▶ **Task prompt**: The lines below that include the word "times" are to be reported.

[Information given Boundary: Start]

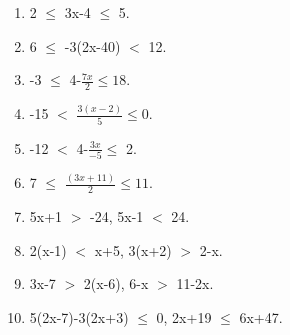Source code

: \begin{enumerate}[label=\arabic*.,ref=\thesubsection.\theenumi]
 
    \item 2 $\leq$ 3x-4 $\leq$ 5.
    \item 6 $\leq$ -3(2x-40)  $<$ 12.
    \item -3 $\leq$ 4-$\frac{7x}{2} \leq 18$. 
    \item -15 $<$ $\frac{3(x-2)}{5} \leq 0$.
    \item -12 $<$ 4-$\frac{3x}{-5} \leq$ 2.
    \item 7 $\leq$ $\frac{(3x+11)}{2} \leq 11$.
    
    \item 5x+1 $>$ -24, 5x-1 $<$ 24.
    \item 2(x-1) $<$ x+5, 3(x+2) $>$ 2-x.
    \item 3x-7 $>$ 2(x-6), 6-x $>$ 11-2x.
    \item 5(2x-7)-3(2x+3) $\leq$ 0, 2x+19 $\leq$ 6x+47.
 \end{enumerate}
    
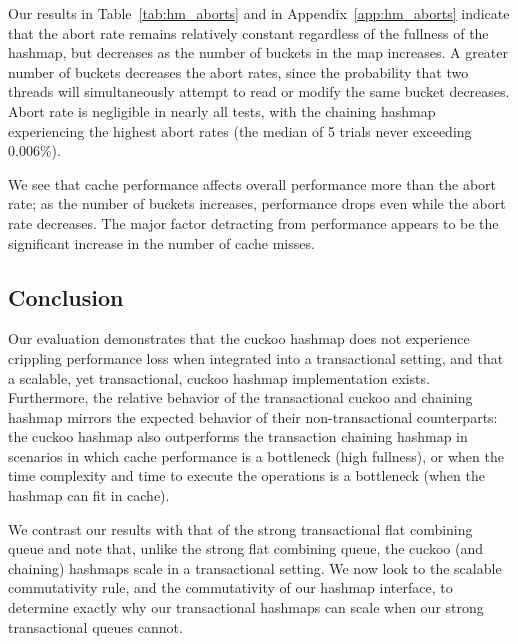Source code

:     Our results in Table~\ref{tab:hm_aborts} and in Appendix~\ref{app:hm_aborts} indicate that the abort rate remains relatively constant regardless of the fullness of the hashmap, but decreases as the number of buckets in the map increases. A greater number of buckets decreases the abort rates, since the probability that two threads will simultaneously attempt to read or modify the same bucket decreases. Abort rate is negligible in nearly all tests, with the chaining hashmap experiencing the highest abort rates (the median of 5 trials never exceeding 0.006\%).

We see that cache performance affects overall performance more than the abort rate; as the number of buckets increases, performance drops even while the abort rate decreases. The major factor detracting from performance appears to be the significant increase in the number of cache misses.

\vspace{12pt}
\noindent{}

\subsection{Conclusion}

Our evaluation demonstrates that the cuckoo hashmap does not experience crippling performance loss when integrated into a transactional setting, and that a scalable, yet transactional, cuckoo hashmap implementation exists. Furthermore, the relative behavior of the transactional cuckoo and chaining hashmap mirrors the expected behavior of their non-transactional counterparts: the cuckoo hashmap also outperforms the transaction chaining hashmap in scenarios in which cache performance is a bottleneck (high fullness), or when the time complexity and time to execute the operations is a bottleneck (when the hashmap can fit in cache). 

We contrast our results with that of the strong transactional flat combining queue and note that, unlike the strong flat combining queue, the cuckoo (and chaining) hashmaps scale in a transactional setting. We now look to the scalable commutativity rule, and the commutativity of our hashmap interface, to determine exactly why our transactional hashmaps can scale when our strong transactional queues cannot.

[Information given Boundary: End]
[Information given Boundary: Start]

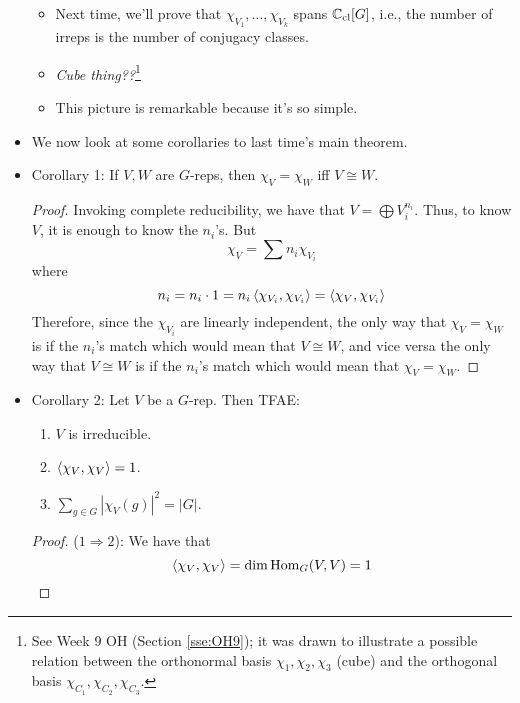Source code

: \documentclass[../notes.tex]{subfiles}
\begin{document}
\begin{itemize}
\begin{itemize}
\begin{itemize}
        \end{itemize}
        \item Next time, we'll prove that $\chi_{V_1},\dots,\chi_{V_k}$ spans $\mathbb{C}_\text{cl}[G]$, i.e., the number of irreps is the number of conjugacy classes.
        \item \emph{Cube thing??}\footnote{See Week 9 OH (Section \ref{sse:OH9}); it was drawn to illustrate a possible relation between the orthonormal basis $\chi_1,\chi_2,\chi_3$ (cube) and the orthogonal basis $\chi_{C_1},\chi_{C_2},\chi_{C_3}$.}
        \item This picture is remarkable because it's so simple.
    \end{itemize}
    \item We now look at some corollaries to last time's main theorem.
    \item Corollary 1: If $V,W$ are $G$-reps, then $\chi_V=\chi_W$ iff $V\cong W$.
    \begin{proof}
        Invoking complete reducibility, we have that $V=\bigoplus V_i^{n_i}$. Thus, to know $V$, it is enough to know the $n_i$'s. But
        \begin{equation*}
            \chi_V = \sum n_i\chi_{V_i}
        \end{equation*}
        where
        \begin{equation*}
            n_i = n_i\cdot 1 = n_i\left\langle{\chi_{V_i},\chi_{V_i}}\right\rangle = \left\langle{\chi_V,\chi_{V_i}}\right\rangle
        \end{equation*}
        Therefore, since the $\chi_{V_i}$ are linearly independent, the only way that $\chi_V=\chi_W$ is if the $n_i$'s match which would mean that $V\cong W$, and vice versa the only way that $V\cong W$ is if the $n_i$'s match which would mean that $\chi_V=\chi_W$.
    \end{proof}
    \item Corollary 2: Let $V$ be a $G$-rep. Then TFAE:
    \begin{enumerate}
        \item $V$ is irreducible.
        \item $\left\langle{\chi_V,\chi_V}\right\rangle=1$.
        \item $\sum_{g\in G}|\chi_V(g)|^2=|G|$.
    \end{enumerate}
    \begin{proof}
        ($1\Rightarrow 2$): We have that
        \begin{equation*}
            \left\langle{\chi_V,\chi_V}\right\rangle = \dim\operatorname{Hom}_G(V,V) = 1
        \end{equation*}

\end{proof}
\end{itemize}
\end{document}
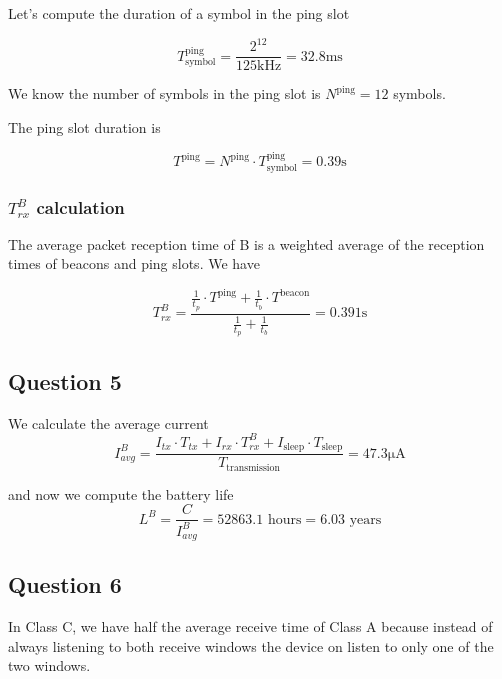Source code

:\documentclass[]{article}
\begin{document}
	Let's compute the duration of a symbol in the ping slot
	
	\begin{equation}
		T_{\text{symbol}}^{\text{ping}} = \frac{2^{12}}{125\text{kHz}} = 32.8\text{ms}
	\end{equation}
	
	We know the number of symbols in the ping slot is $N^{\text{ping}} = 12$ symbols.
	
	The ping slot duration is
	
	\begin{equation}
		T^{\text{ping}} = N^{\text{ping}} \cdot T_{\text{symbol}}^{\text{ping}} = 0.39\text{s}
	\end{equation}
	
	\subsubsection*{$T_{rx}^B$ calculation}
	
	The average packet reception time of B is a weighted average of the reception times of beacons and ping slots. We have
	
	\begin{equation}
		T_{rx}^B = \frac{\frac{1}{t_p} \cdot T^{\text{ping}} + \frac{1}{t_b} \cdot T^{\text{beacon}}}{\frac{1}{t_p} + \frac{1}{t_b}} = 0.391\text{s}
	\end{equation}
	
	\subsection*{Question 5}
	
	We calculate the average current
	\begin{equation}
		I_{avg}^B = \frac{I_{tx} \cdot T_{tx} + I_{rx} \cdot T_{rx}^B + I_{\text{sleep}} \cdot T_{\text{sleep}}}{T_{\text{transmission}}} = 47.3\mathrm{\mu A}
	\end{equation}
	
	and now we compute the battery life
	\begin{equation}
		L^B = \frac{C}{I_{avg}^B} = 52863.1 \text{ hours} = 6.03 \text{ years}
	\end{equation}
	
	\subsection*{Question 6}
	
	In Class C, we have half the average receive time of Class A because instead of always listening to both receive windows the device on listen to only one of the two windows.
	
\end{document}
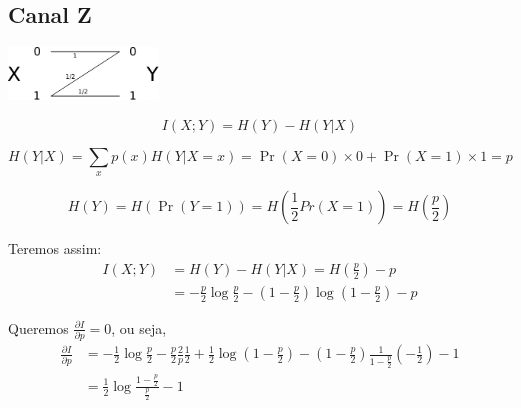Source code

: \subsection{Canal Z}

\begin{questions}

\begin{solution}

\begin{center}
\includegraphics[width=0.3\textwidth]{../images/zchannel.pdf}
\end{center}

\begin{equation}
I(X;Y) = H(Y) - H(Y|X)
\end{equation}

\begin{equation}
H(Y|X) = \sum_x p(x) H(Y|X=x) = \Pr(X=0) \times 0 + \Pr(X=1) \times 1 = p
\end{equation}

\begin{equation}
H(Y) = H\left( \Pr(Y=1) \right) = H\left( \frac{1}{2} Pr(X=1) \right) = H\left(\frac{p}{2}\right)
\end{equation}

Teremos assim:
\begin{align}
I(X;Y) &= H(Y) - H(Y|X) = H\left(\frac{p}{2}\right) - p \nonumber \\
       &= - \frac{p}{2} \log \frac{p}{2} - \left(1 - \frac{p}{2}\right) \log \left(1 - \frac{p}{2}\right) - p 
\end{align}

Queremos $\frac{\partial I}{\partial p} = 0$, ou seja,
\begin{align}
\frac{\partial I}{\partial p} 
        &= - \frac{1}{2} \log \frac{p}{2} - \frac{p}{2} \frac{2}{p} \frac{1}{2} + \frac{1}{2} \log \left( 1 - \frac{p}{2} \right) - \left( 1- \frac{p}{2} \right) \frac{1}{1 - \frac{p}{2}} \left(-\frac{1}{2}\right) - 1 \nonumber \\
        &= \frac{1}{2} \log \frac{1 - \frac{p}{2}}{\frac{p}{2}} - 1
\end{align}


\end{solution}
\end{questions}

[Information given Boundary: End]

▶ **Reply to the task**:
	The average packet reception time of B is a weighted average of the reception times of beacons and ping slots. We have
H(Y|X) = \sum_x p(x) H(Y|X=x) = \Pr(X=0) \times 0 + \Pr(X=1) \times 1 = p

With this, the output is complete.